Problem to solve.
In these entries, tally the lines where "虽然是这样" occurs. Respond with only the count.

Provided material.
····················

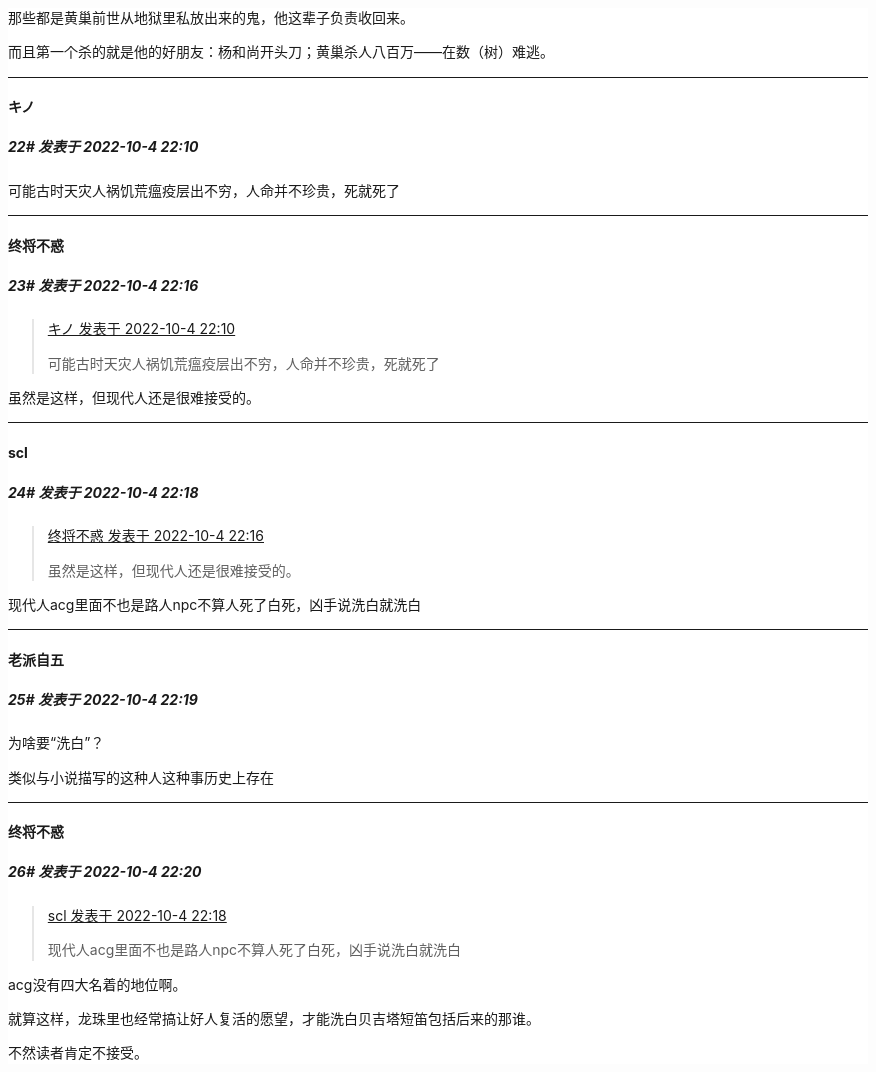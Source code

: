 那些都是黄巢前世从地狱里私放出来的鬼，他这辈子负责收回来。

而且第一个杀的就是他的好朋友：杨和尚开头刀；黄巢杀人八百万——在数（树）难逃。

*****

####  キノ  
##### 22#       发表于 2022-10-4 22:10

可能古时天灾人祸饥荒瘟疫层出不穷，人命并不珍贵，死就死了

*****

####  终将不惑  
##### 23#       发表于 2022-10-4 22:16

<blockquote><a href="httphttps://bbs.saraba1st.com/2b/forum.php?mod=redirect&amp;goto=findpost&amp;pid=57761366&amp;ptid=2098064" target="_blank">キノ 发表于 2022-10-4 22:10</a>

可能古时天灾人祸饥荒瘟疫层出不穷，人命并不珍贵，死就死了</blockquote>
虽然是这样，但现代人还是很难接受的。

*****

####  scl  
##### 24#       发表于 2022-10-4 22:18

<blockquote><a href="httphttps://bbs.saraba1st.com/2b/forum.php?mod=redirect&amp;goto=findpost&amp;pid=57761444&amp;ptid=2098064" target="_blank">终将不惑 发表于 2022-10-4 22:16</a>

虽然是这样，但现代人还是很难接受的。</blockquote>
现代人acg里面不也是路人npc不算人死了白死，凶手说洗白就洗白

*****

####  老派自五  
##### 25#       发表于 2022-10-4 22:19

为啥要“洗白”？

类似与小说描写的这种人这种事历史上存在

*****

####  终将不惑  
##### 26#       发表于 2022-10-4 22:20

<blockquote><a href="httphttps://bbs.saraba1st.com/2b/forum.php?mod=redirect&amp;goto=findpost&amp;pid=57761466&amp;ptid=2098064" target="_blank">scl 发表于 2022-10-4 22:18</a>

现代人acg里面不也是路人npc不算人死了白死，凶手说洗白就洗白</blockquote>
acg没有四大名着的地位啊。

就算这样，龙珠里也经常搞让好人复活的愿望，才能洗白贝吉塔短笛包括后来的那谁。

不然读者肯定不接受。
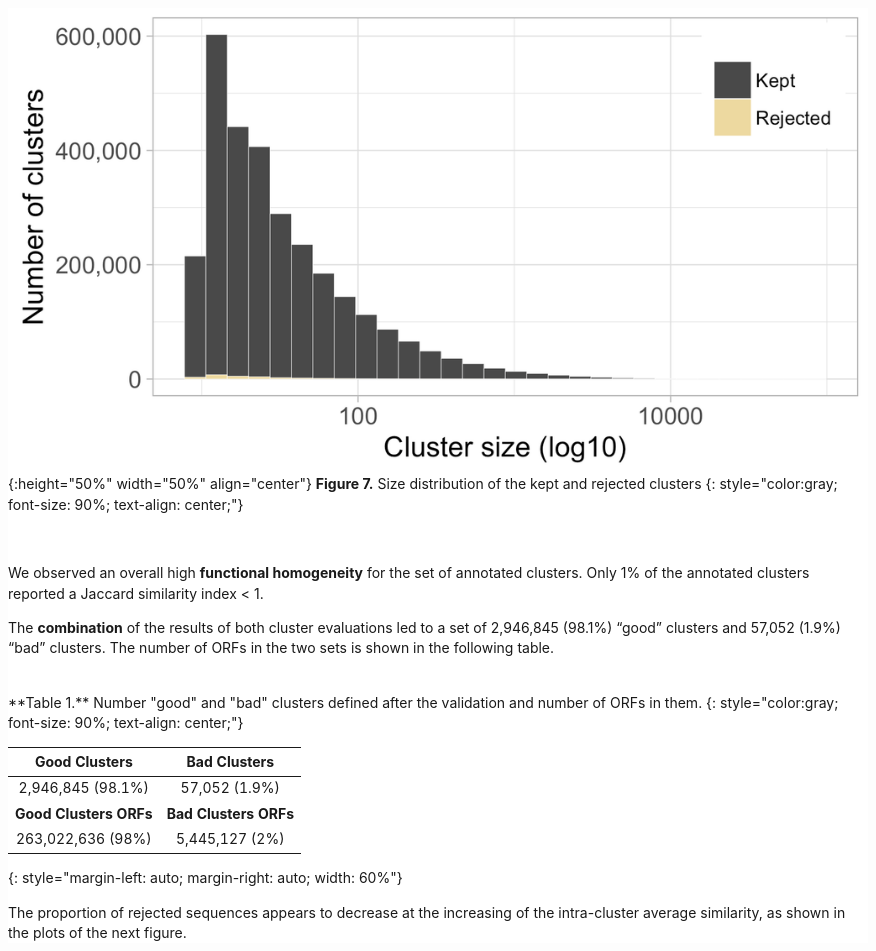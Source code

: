 
![Comp_size_non_homolog.png](img/Comp_size_non_homolog.png#center){:height="50%" width="50%" align="center"} 
**Figure 7.** Size distribution of the kept and rejected clusters
{: style="color:gray; font-size: 90%; text-align: center;"}  

<br />

We observed an overall high **functional homogeneity** for the set of annotated clusters. Only 1% of the annotated clusters reported a Jaccard similarity index < 1.


The **combination** of the results of both cluster evaluations led to a set of 2,946,845 (98.1%) “good” clusters and 57,052 (1.9%) “bad” clusters. The number of ORFs in the two sets is shown in the following table.

<br />
**Table 1.** Number "good" and "bad" clusters defined after the validation and number of ORFs in them.
{: style="color:gray; font-size: 90%; text-align: center;"}  

|     Good Clusters      |     Bad Clusters      |
| :--------------------: | :-------------------: |
|   2,946,845 (98.1%)    |     57,052 (1.9%)     |
| **Good Clusters ORFs** | **Bad Clusters ORFs** |
|   263,022,636 (98%)    |    5,445,127 (2%)     |
{: style="margin-left: auto; margin-right: auto; width: 60%"}



The proportion of rejected sequences appears to decrease at the increasing of the intra-cluster average similarity, as shown in the plots of the next figure.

····················

Exercise output.
2